George will become, in fact (and he has no inkling of this at the moment, on his bench, in the cold park, wrapped in his gabardine coat), one of the most famous newspaper editors in the country. His face will lose its youthfulness as faces do. And, in time, it will become a wise face. Even a worn one. Craggy. A face that readers will trust. He will rise to become the editor (sit in the same chair as the current editor, who spoke to George only an hour ago) of the newspaper he has been with for less than a year. But this will not happen until the distant days of the 1960s: when his friend Sam is famous throughout the painting world, when the old lady who lives in a tent has long since died, when Skinner has, indeed, taken his name to the grave, and all that open country and farmland has been transformed into a suburb with all the suburban noises of children, cars and Webster’s factory. George will die suddenly in the mid-1970s (leaving behind a wife and a daughter, and a leafy house in a bourgeois suburb), in the basement of the newspaper offices — and he can have no inkling of this either on this sodden, mid-winter morning — watching the printing presses, and thrilling, as he will each and every day of his working life, to the production of the words that will make up the continuing conversation between strangers familiar with one another.

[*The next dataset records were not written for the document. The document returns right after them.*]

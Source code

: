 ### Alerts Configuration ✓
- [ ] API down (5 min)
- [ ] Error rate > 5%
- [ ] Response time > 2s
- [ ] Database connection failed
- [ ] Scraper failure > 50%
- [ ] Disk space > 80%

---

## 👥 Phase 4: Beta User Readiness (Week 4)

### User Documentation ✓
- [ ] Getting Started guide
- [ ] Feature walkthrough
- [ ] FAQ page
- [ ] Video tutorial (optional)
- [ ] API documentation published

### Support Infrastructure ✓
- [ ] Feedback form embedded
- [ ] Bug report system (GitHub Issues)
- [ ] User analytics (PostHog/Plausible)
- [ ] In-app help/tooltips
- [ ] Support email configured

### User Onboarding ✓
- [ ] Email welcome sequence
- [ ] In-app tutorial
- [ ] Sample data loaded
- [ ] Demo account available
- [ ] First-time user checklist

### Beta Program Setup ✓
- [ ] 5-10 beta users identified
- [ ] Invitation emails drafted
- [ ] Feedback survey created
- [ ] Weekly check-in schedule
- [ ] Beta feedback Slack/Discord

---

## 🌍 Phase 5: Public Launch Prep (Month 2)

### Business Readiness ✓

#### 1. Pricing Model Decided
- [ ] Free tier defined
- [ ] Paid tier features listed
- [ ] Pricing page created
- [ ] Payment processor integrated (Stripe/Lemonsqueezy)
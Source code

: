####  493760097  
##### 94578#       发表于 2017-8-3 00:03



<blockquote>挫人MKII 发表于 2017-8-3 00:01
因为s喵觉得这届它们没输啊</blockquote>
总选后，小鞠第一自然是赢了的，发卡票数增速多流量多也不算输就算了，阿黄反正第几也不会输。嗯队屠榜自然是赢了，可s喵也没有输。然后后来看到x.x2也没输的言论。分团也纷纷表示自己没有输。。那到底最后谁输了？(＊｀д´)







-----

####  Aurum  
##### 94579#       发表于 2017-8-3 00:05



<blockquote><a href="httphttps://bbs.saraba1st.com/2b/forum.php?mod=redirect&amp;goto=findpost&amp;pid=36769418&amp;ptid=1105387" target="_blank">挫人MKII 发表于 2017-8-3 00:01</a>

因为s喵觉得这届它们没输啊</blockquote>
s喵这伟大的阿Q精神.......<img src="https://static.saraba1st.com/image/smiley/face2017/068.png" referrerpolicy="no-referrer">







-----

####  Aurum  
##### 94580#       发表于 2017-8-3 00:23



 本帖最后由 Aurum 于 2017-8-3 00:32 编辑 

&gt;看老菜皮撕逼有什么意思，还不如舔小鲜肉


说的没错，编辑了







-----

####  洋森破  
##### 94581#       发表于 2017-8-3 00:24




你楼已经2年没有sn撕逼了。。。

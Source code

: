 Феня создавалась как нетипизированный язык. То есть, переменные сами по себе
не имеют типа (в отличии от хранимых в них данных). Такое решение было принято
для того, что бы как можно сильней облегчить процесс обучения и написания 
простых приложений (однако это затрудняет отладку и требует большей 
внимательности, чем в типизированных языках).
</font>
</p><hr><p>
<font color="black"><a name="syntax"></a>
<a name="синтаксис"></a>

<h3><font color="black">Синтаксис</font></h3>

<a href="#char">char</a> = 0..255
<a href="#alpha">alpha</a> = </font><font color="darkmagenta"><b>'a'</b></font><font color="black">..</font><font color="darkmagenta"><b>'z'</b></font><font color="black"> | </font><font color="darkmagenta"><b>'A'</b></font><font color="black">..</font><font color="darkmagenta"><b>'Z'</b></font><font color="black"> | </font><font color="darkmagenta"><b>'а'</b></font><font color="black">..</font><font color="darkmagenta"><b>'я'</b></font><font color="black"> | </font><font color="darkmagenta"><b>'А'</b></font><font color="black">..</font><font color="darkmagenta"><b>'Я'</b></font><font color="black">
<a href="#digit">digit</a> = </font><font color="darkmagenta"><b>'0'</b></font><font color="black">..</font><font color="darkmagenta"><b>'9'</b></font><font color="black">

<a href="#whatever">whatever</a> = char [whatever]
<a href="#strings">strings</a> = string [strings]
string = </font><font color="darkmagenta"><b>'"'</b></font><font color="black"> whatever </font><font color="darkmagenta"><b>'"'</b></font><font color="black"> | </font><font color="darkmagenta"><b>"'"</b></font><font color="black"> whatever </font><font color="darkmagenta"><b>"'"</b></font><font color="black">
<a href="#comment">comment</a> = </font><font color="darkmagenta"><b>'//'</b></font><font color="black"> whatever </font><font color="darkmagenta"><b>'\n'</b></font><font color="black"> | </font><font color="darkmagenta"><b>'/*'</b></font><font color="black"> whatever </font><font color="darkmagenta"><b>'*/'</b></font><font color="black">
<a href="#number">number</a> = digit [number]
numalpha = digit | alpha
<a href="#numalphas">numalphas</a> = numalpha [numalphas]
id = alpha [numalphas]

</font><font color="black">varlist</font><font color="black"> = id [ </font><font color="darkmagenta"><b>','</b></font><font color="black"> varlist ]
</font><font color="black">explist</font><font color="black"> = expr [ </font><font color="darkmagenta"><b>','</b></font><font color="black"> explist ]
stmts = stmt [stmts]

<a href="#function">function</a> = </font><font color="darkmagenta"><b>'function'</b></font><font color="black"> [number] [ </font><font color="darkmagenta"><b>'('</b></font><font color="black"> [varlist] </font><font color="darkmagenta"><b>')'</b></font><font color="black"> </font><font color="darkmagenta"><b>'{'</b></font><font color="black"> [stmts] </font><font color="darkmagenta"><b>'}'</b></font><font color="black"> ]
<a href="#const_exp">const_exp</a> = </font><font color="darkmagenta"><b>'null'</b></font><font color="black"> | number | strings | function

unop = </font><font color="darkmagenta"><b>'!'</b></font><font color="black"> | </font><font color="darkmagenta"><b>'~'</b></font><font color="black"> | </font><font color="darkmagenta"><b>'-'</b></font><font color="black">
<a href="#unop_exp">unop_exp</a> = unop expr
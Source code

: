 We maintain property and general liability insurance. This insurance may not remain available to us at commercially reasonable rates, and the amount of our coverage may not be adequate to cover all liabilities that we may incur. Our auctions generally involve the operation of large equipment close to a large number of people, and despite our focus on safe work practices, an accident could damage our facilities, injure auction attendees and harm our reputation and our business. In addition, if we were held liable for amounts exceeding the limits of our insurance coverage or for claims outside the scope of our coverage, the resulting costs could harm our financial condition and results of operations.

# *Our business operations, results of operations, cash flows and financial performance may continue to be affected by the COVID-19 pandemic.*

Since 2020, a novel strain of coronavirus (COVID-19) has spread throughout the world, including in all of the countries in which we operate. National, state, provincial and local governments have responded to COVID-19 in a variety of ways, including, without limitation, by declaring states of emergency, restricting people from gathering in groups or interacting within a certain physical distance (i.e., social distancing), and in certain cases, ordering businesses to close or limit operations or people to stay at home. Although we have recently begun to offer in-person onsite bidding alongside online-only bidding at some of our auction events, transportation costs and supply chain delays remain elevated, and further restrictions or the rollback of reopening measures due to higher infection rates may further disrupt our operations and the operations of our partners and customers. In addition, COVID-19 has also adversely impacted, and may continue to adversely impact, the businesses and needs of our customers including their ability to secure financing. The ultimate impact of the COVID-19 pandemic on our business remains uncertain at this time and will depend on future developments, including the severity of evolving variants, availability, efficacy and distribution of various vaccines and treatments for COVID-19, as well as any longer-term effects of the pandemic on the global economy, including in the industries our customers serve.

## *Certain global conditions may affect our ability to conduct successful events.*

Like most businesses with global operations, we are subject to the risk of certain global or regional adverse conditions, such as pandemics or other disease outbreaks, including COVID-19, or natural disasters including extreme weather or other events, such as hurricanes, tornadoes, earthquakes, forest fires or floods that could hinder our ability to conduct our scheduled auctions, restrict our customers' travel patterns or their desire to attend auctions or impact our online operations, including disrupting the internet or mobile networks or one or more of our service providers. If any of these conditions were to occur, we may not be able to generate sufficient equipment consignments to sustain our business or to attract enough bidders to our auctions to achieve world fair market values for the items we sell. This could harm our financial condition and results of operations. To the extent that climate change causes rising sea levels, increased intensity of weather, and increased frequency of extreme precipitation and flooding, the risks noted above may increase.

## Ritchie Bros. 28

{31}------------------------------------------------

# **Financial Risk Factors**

His decision made (and happily so), his moment met, George rises from the park bench and makes his way back, a lingering part of him wondering if he will ever know if the Place de la Concorde (as viewed by the solitary writer from the back seat of a taxi) really does glide by in pink majesty. And the George who rises from the bench, with that last lingering thought, suddenly feels older than the George who sat down just a short while before.